◆ THE TASK ◆
Search the data for the string "between" and gather each line it is in.

◆ Dataset records ◆

·····

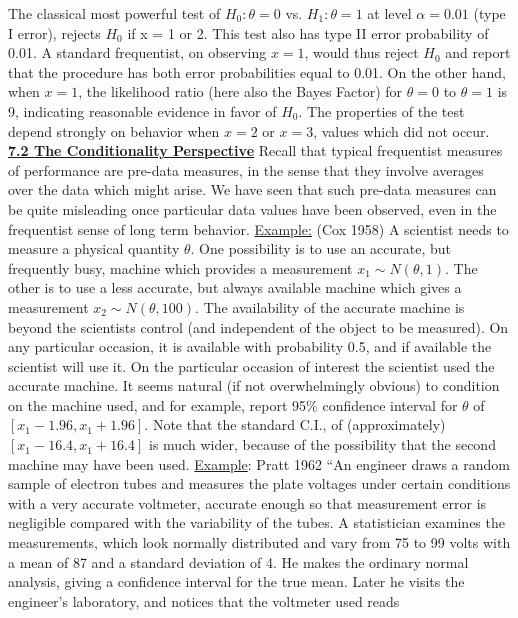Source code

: The classical most powerful test of $H_0:\theta = 0$
vs. $H_1:\theta=1$ at level $\alpha=0.01$ (type I error), rejects
$H_0$ if x = 1 or 2.  This test also has type II error probability of
0.01.
\vskip 4mm
A standard frequentist, on observing $x=1$, would thus reject $H_0$ and
report that the procedure has both error probabilities equal to 0.01.
\vskip 4mm
On the other hand, when $x=1$, the likelihood ratio (here also the Bayes
Factor) for $\theta=0$ to $\theta=1$ is 9, indicating reasonable
evidence in favor of $H_0$.  The properties of the test depend
strongly on behavior when $x=2$ or $x=3$, values which did not
occur.
\vskip 8mm
\ni\underline{\bf 7.2 The Conditionality Perspective}
\vskip 4mm
Recall that typical frequentist measures of performance are pre-data
measures, in the sense that they involve averages over the data which
might arise.  We have seen that such pre-data measures can be
quite misleading once particular data values have been observed, even
in the frequentist sense of long term behavior.
\vskip 4mm
\ni\underline{Example:} (Cox 1958) A scientist needs to measure a
physical quantity $\theta$.  One possibility is to use an accurate,
but frequently busy, machine which provides a measurement 
$x_1\sim N(\theta,1)$.  The other is to use a less accurate, but
always available machine which gives a measurement $x_2\sim
N(\theta,100)$.  The availability of the accurate machine is beyond
the scientists control (and independent of the object to be
measured).  On any particular occasion, it is available with
probability 0.5, and if available the scientist will use it.
\vskip 4mm
On the particular occasion of interest the scientist used the accurate
machine.  It seems natural (if not overwhelmingly obvious) to
condition on the machine used, and for example, report 95\% confidence
interval for $\theta$ of $[x_1 - 1.96, x_1 + 1.96]$.
\vskip 4mm
Note that the standard C.I., of (approximately) $[x_1 - 16.4, x_1 + 16.4]$
 is
much wider, because of the possibility that the second machine may
have been used.
\vskip 4mm
\ni\underline{Example}: Pratt 1962 ``An engineer draws a random sample of electron
tubes and measures the plate voltages under certain conditions with a very
accurate voltmeter, accurate enough so that measurement error is negligible
compared with the variability of the tubes.  A statistician examines the
measurements, which look normally distributed and vary from 75 to 99 volts
with a mean of 87 and a standard deviation of 4.  He makes the ordinary
normal analysis, giving a confidence interval for the true mean.  Later he
visits the engineer's laboratory, and notices that the voltmeter used reads
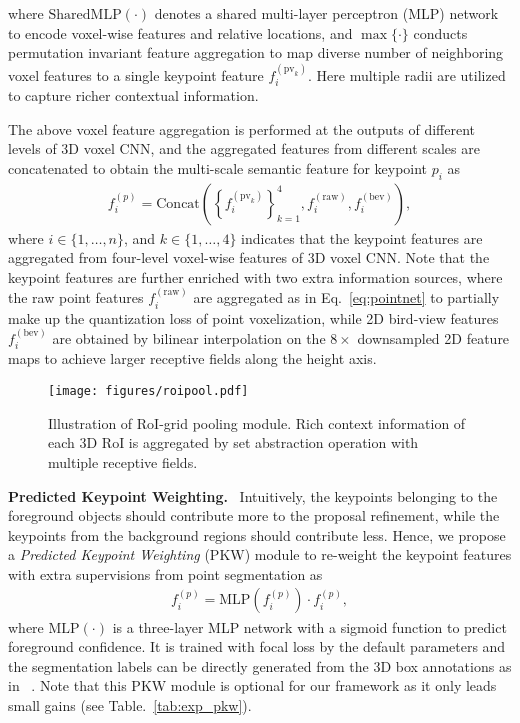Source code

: \documentclass[natbib,twocolumn]{svjour3}          \smartqed  \usepackage{graphicx}
\begin{document}
\noindent 
where $\text{SharedMLP}(\cdot)$ denotes a shared multi-layer perceptron (MLP) network to encode voxel-wise features and relative locations, and $\max\{\cdot\}$ conducts permutation invariant feature aggregation to 
map diverse number of neighboring voxel features to a single keypoint feature $f_i^{(\text{pv}_k)}$.
Here multiple radii are utilized to capture richer contextual information. 

The above voxel feature aggregation is performed at the outputs of different levels of 3D voxel CNN, and the aggregated features from different scales are concatenated to obtain the multi-scale semantic feature for keypoint $p_i$ as 
\begin{align}\label{eq:keypointfeature0}
	f_i^{(p)} = \text{Concat}\left(\left\{f_i^{(\text{pv}_k)}\right\}_{k=1}^{4}, f_i^{(\text{raw})}, f_i^{(\text{bev})} \right), 
\end{align}
where $i \in \{1, \dots, n\}$, and $k \in \{1, \dots, 4\}$ indicates that the keypoint features are aggregated from four-level voxel-wise features  of 3D voxel CNN. 
Note that the keypoint features are further enriched with two extra information sources, where the raw point features $f_i^{(\text{raw})}$ are aggregated as in Eq.~\eqref{eq:pointnet} to partially make up the quantization loss of point voxelization, while 2D bird-view features $f_i^{(\text{bev})}$ are obtained by bilinear interpolation on the $8\times$ downsampled 2D feature maps to achieve larger receptive fields along the height axis.

\begin{figure}[t]
	\begin{center}
		\texttt{[image: figures/roipool.pdf]}
	\end{center}
	\vspace{-0.2cm}
	\caption{Illustration of RoI-grid pooling module. Rich context information of each 3D RoI is aggregated by set abstraction operation with multiple receptive fields.}
	\label{fig:roipool}
\end{figure}


\noindent
\textbf{Predicted Keypoint Weighting.}~
Intuitively, the keypoints belonging to the foreground objects should contribute more to the proposal refinement, while the keypoints from the background regions should contribute less.
Hence, we propose a \textit{Predicted Keypoint Weighting} (PKW) module to re-weight the keypoint features with extra supervisions from point segmentation as 
\begin{align}\label{eq:pkw}
	f_i^{(p)} = \text{MLP}(f_i^{(p)}) \cdot f_i^{(p)},
\end{align}
where $\text{MLP}(\cdot)$ is a three-layer MLP network with a sigmoid function to predict foreground confidence. 
It is trained with focal loss \citep{lin2018focal} by the default parameters and the segmentation labels can be directly generated from the 3D box annotations as in ~\citep{shi2019pointrcnn}. 
Note that this PKW module is optional for our framework as it only leads small gains (see Table.~\ref{tab:exp_pkw}).
\end{document}
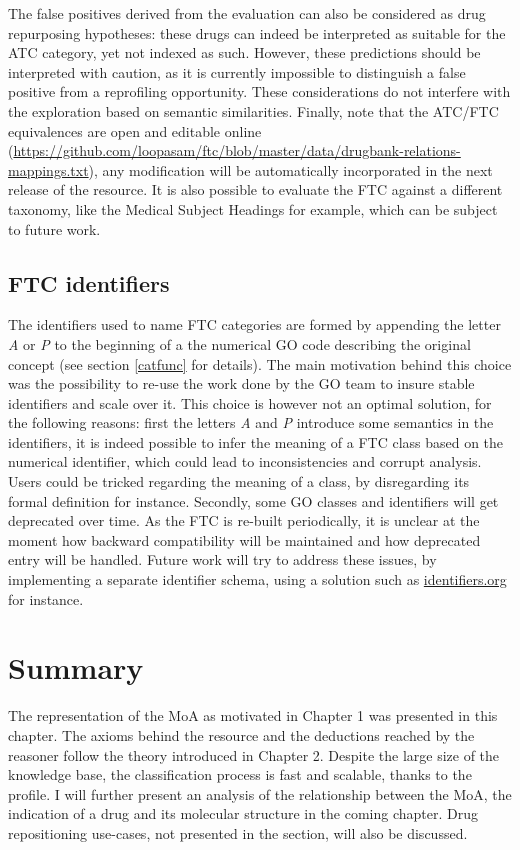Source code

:The false positives derived from the evaluation can also be considered as drug repurposing hypotheses: these drugs can indeed be interpreted as suitable for the ATC category, yet not indexed as such. However, these predictions should be interpreted with caution, as it is currently impossible to distinguish a false positive from a reprofiling opportunity. These considerations do not interfere with the exploration based on semantic similarities. Finally, note that the ATC/FTC equivalences are open and editable online (\url{https://github.com/loopasam/ftc/blob/master/data/drugbank-relations-mappings.txt}), any modification will be automatically incorporated in the next release of the resource. It is also possible to evaluate the FTC against a different taxonomy, like the Medical Subject Headings for example, which can be subject to future work.

\subsection{FTC identifiers}
\label{sec:identifiers}

The identifiers used to name FTC categories are formed by appending the letter \emph{A} or \emph{P} to the beginning of a the numerical GO code describing the original concept (see section \ref{catfunc} for details). The main motivation behind this choice was the possibility to re-use the work done by the GO team to insure stable identifiers and scale over it. This choice is however not an optimal solution, for the following reasons: first the letters \emph{A} and \emph{P} introduce some semantics in the identifiers, it is indeed possible to infer the meaning of a FTC class based on the numerical identifier, which could lead to inconsistencies and corrupt analysis. Users could be tricked regarding the meaning of a class, by disregarding its formal definition for instance. Secondly, some GO classes and identifiers will get deprecated over time. As the FTC is re-built periodically, it is unclear at the moment how backward compatibility will be maintained and how deprecated entry will be handled. Future work will try to address these issues, by implementing a separate identifier schema, using a solution such as \url{identifiers.org} \citep{juty2012identifiers} for instance.

\section{Summary}
The representation of the MoA as motivated in Chapter 1 was presented in this chapter. The axioms behind the resource and the deductions reached by the reasoner follow the theory introduced in Chapter 2. Despite the large size of the knowledge base, the classification process is fast and scalable, thanks to the  profile. I will further present an analysis of the relationship between the MoA, the indication of a drug and its molecular structure in the coming chapter. Drug repositioning use-cases, not presented in the section, will also be discussed.

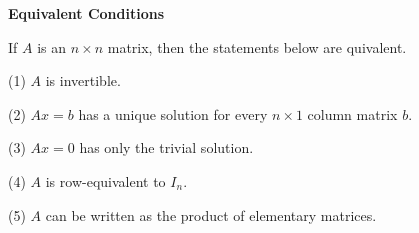 \nopagenumbers
{\bf Equivalent Conditions}
\vskip 1mm

\vskip 6pt
If $A$ is an $n\times n$ matrix, then the statements below are quivalent.

\vskip 6pt
(1) $A$ is invertible.

\vskip 6pt
(2) $Ax=b$ has a unique solution for every $n\times 1$ column matrix $b$.

\vskip 6pt
(3) $Ax=0$ has only the trivial solution.

\vskip 6pt
(4) $A$ is row-equivalent to $I_n$.

\vskip 6pt
(5) $A$ can be written as the product of elementary matrices.

\vfill\eject
\bye
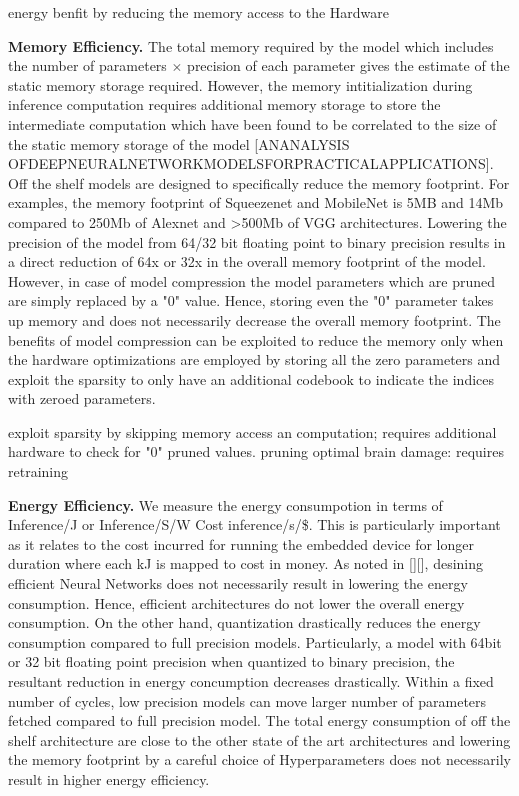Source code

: energy benfit by reducing the memory access to the Hardware

\noindent\textbf{Memory Efficiency.} The total memory required by the model which includes the number of parameters $\times$ precision of each parameter gives the estimate of the static memory storage required.
However, the memory intitialization during inference computation requires additional memory storage to store the intermediate computation which have been found to be correlated to the size of the static memory storage of the model [ANANALYSIS  OFDEEPNEURALNETWORKMODELSFORPRACTICALAPPLICATIONS].
Off the shelf models are designed to specifically reduce the memory footprint. For examples, the memory footprint of Squeezenet and MobileNet is 5MB and 14Mb compared to 250Mb of Alexnet and >500Mb of VGG architectures.
Lowering the precision of the model from 64/32 bit  floating point to binary precision results in a direct reduction of 64x or 32x in the overall memory footprint of the model.
However, in case of model compression the model parameters which are pruned are simply replaced by a "0" value. Hence, storing even the "0" parameter takes up memory and does not necessarily decrease the overall memory footprint.
The benefits of model compression can be exploited to reduce the memory only when the hardware optimizations are employed by storing all the zero parameters and exploit the sparsity to only have an additional codebook to indicate the indices with zeroed parameters.

exploit sparsity by skipping memory access an computation; requires additional hardware to check for "0" pruned values.
pruning optimal brain damage: requires retraining

\noindent\textbf{Energy Efficiency.} We measure the energy consumpotion in terms of Inference/J or Inference/S/W Cost inference/s/\$.
This is particularly important as it relates to the cost incurred for running the embedded device for longer duration where each kJ is mapped to cost in money.
As noted in [][], desining efficient Neural Networks does not necessarily result in lowering the energy consumption.
Hence, efficient architectures do not lower the overall energy consumption.
On the other hand, quantization drastically reduces the energy consumption compared to full precision models.
Particularly, a model with 64bit or 32 bit floating point precision when quantized to binary precision, the resultant reduction in energy concumption decreases drastically.
Within a fixed number of cycles, low precision models can move larger number of parameters fetched compared to full precision model.
The total energy consumption of off the shelf architecture are close to the other state of the art architectures and lowering the memory footprint by a careful choice of Hyperparameters does not necessarily result in higher energy efficiency.

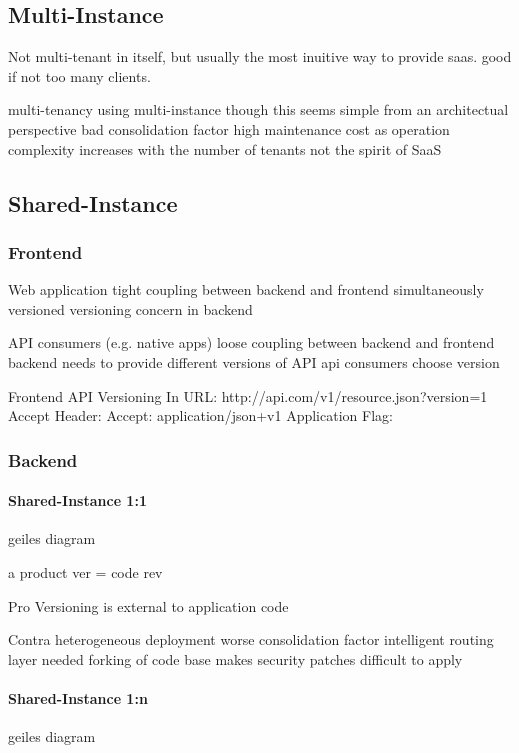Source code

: \subsection{Multi-Instance}

Not multi-tenant in itself, but usually the most inuitive way to provide saas. good if not too many clients.

multi-tenancy using multi-instance
though this seems simple from an architectual perspective
bad consolidation factor
high maintenance cost as operation complexity increases with the number of tenants
not the spirit of SaaS

\subsection{Shared-Instance}

\subsubsection{Frontend}
  Web application
  tight coupling between backend and frontend
  simultaneously versioned
  versioning concern in backend

  API consumers (e.g. native apps)
  loose coupling between backend and frontend
  backend needs to provide different versions of API
  api consumers choose version

  Frontend API Versioning
    In URL:
      http://api.com/v1/resource.json?version=1
    Accept Header:
      Accept: application/json+v1
    Application Flag:

\subsubsection{Backend}
\paragraph{Shared-Instance 1:1}
geiles diagram

a product ver = code rev


Pro
Versioning is external to application code

Contra
heterogeneous deployment
worse consolidation factor
intelligent routing layer needed
forking of code base makes security patches difficult to apply



\paragraph{Shared-Instance 1:n}
geiles diagram


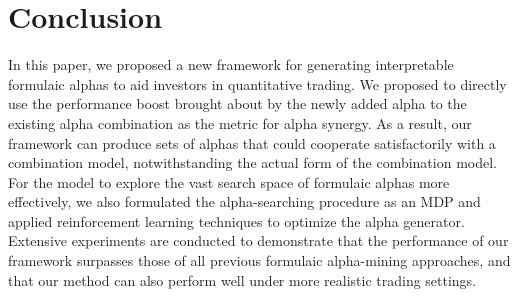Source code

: \section{Conclusion}\label{sec:conclusion}

In this paper, we proposed a new framework for generating interpretable formulaic alphas to aid investors in quantitative trading. We proposed to directly use the performance boost brought about by the newly added alpha to the existing alpha combination as the metric for alpha synergy. As a result, our framework can produce sets of alphas that could cooperate satisfactorily with a combination model, notwithstanding the actual form of the combination model. For the model to explore the vast search space of formulaic alphas more effectively, we also formulated the alpha-searching procedure as an MDP and applied reinforcement learning techniques to optimize the alpha generator. Extensive experiments are conducted to demonstrate that the performance of our framework surpasses those of all previous formulaic alpha-mining approaches, and that our method can also perform well under more realistic trading settings.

·····

◆ EXPECTED ANSWER ◆
The representation of the MoA as motivated in Chapter 1 was presented in this chapter. The axioms behind the resource and the deductions reached by the reasoner follow the theory introduced in Chapter 2. Despite the large size of the knowledge base, the classification process is fast and scalable, thanks to the  profile. I will further present an analysis of the relationship between the MoA, the indication of a drug and its molecular structure in the coming chapter. Drug repositioning use-cases, not presented in the section, will also be discussed.
  tight coupling between backend and frontend
  loose coupling between backend and frontend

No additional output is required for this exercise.